Required work
From the data below, copy exactly the lines that lie between the one holding "- **Finance lead applying the 5S mindset**" and the one holding "safe with Well?**", including both, and nothing more.

----------

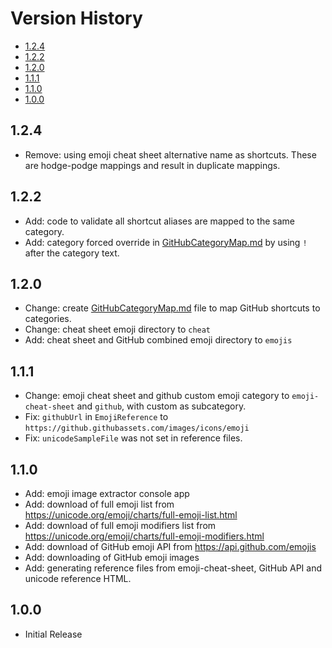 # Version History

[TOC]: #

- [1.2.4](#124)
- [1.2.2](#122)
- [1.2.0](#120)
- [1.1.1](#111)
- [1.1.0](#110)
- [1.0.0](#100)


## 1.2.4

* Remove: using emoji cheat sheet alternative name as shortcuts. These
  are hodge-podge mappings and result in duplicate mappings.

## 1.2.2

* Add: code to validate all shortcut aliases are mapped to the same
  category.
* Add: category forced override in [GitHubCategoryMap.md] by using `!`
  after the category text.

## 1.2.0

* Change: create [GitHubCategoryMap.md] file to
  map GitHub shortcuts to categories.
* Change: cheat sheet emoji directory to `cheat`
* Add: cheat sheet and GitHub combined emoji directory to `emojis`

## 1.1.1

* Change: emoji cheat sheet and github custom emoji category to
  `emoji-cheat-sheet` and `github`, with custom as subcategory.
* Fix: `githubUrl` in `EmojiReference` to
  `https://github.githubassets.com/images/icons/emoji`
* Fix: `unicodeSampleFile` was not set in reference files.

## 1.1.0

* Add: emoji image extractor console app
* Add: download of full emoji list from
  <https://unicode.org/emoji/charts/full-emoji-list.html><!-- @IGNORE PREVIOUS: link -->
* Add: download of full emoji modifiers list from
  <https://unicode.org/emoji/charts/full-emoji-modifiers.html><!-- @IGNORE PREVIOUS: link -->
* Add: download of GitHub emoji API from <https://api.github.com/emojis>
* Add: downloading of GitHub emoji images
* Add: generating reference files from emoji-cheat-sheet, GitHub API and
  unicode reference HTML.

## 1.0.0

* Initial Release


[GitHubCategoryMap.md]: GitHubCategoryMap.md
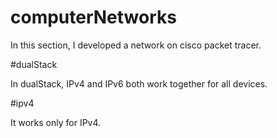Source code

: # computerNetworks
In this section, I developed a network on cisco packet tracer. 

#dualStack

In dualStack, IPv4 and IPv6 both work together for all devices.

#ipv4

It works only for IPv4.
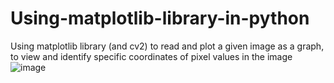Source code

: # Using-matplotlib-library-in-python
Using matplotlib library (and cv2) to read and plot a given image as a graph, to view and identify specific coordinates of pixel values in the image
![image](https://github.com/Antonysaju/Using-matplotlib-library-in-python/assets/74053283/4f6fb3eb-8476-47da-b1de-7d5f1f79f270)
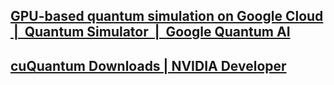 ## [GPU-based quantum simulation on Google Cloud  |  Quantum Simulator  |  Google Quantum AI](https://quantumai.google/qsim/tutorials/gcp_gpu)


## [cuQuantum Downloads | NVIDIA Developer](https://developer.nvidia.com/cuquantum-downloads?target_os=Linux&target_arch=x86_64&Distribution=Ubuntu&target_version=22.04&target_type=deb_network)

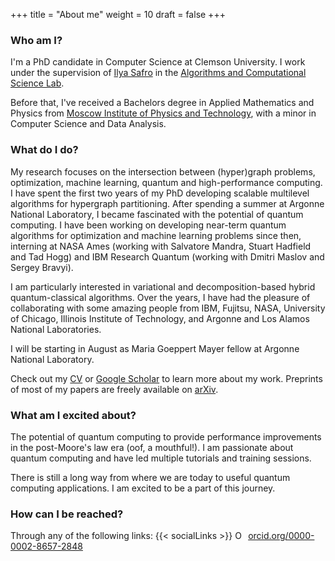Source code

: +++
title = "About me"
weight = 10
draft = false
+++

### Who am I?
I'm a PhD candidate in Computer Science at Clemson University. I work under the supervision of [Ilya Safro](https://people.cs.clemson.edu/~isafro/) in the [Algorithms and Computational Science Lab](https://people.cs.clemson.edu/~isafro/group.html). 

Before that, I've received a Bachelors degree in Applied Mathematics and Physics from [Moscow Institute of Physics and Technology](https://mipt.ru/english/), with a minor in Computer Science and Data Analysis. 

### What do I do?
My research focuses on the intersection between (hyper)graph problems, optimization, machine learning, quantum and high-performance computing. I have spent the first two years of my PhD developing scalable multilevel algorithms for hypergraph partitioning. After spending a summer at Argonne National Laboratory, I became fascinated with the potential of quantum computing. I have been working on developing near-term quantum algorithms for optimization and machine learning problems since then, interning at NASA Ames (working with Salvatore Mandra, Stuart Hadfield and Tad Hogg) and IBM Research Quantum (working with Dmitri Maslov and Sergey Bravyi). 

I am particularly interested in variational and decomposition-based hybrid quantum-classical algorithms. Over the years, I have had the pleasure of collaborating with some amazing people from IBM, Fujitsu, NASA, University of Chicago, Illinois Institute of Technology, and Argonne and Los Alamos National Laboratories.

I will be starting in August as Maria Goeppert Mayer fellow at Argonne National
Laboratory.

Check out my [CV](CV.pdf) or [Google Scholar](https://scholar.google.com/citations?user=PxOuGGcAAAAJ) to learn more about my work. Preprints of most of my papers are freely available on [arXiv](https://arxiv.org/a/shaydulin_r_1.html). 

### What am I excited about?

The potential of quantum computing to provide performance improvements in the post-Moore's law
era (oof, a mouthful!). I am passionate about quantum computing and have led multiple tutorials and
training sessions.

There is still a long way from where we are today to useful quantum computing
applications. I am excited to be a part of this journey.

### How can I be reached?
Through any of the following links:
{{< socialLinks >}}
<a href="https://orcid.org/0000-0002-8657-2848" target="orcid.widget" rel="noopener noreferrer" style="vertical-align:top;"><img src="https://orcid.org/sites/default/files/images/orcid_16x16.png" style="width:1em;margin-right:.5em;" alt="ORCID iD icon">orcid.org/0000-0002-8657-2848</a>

----------

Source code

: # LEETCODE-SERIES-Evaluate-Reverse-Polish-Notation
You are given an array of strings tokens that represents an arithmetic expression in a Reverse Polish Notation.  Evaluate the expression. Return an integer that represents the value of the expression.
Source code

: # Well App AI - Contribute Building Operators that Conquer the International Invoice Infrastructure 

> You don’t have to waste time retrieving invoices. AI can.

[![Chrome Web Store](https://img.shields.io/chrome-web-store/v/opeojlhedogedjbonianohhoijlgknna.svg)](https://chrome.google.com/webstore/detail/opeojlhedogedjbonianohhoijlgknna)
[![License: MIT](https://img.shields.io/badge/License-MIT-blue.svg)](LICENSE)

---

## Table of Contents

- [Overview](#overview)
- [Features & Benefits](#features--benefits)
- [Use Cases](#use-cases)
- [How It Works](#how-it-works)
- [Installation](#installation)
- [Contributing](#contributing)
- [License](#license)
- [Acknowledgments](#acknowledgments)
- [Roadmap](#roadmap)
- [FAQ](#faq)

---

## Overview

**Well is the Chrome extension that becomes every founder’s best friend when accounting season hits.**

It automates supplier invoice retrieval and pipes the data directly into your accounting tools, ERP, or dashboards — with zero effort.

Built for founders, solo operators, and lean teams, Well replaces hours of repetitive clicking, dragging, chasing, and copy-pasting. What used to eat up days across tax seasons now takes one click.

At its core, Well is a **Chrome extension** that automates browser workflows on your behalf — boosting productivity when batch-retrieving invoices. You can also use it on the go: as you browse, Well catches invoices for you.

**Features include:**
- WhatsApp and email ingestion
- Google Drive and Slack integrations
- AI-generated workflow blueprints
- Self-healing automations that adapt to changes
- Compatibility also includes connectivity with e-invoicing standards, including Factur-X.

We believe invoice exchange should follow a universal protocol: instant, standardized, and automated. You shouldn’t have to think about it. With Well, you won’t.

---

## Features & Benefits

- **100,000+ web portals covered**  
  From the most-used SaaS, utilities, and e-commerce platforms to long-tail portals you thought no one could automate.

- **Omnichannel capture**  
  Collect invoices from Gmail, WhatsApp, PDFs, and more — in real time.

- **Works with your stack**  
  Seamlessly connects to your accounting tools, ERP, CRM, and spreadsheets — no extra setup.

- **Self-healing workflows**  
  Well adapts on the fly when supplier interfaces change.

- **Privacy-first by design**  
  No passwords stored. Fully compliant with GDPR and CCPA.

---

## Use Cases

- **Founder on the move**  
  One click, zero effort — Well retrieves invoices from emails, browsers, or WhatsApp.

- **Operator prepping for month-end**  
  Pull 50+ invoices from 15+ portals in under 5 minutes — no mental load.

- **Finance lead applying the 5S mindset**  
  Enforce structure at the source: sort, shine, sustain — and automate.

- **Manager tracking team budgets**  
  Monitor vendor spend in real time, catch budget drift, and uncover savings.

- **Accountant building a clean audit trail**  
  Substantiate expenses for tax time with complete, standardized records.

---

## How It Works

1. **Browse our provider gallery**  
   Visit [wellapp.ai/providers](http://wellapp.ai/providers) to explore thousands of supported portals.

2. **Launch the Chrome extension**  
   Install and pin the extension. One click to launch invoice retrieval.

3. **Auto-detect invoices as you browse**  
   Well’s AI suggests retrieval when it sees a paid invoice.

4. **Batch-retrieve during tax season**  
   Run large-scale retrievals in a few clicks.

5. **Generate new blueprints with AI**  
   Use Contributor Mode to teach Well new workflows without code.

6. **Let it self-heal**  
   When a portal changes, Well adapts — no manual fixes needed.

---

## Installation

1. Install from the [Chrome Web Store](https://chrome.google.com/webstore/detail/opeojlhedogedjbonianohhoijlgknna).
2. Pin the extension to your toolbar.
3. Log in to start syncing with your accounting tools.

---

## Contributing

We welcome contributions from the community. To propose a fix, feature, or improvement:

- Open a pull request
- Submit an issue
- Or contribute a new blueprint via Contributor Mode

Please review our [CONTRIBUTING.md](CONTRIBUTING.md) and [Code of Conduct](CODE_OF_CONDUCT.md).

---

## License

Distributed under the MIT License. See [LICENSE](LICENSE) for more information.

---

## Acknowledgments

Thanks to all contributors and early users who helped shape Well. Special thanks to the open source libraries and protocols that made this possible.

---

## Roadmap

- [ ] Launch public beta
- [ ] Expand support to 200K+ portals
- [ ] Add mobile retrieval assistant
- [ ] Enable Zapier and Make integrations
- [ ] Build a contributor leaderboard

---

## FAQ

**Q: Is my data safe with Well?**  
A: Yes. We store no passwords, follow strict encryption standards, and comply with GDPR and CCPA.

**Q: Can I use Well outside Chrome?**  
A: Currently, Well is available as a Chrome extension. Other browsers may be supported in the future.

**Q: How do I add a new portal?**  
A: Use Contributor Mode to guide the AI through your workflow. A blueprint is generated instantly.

----------

Task response
- **Finance lead applying the 5S mindset**  
  Enforce structure at the source: sort, shine, sustain — and automate.

- **Manager tracking team budgets**  
  Monitor vendor spend in real time, catch budget drift, and uncover savings.

- **Accountant building a clean audit trail**  
  Substantiate expenses for tax time with complete, standardized records.

---

## How It Works

1. **Browse our provider gallery**  
   Visit [wellapp.ai/providers](http://wellapp.ai/providers) to explore thousands of supported portals.

2. **Launch the Chrome extension**  
   Install and pin the extension. One click to launch invoice retrieval.

3. **Auto-detect invoices as you browse**  
   Well’s AI suggests retrieval when it sees a paid invoice.

4. **Batch-retrieve during tax season**  
   Run large-scale retrievals in a few clicks.

5. **Generate new blueprints with AI**  
   Use Contributor Mode to teach Well new workflows without code.

6. **Let it self-heal**  
   When a portal changes, Well adapts — no manual fixes needed.

---

## Installation

1. Install from the [Chrome Web Store](https://chrome.google.com/webstore/detail/opeojlhedogedjbonianohhoijlgknna).
2. Pin the extension to your toolbar.
3. Log in to start syncing with your accounting tools.

---

## Contributing

We welcome contributions from the community. To propose a fix, feature, or improvement:

- Open a pull request
- Submit an issue
- Or contribute a new blueprint via Contributor Mode

Please review our [CONTRIBUTING.md](CONTRIBUTING.md) and [Code of Conduct](CODE_OF_CONDUCT.md).

---

## License

Distributed under the MIT License. See [LICENSE](LICENSE) for more information.

---

## Acknowledgments

Thanks to all contributors and early users who helped shape Well. Special thanks to the open source libraries and protocols that made this possible.

---

## Roadmap

- [ ] Launch public beta
- [ ] Expand support to 200K+ portals
- [ ] Add mobile retrieval assistant
- [ ] Enable Zapier and Make integrations
- [ ] Build a contributor leaderboard

---

## FAQ

**Q: Is my data safe with Well?**  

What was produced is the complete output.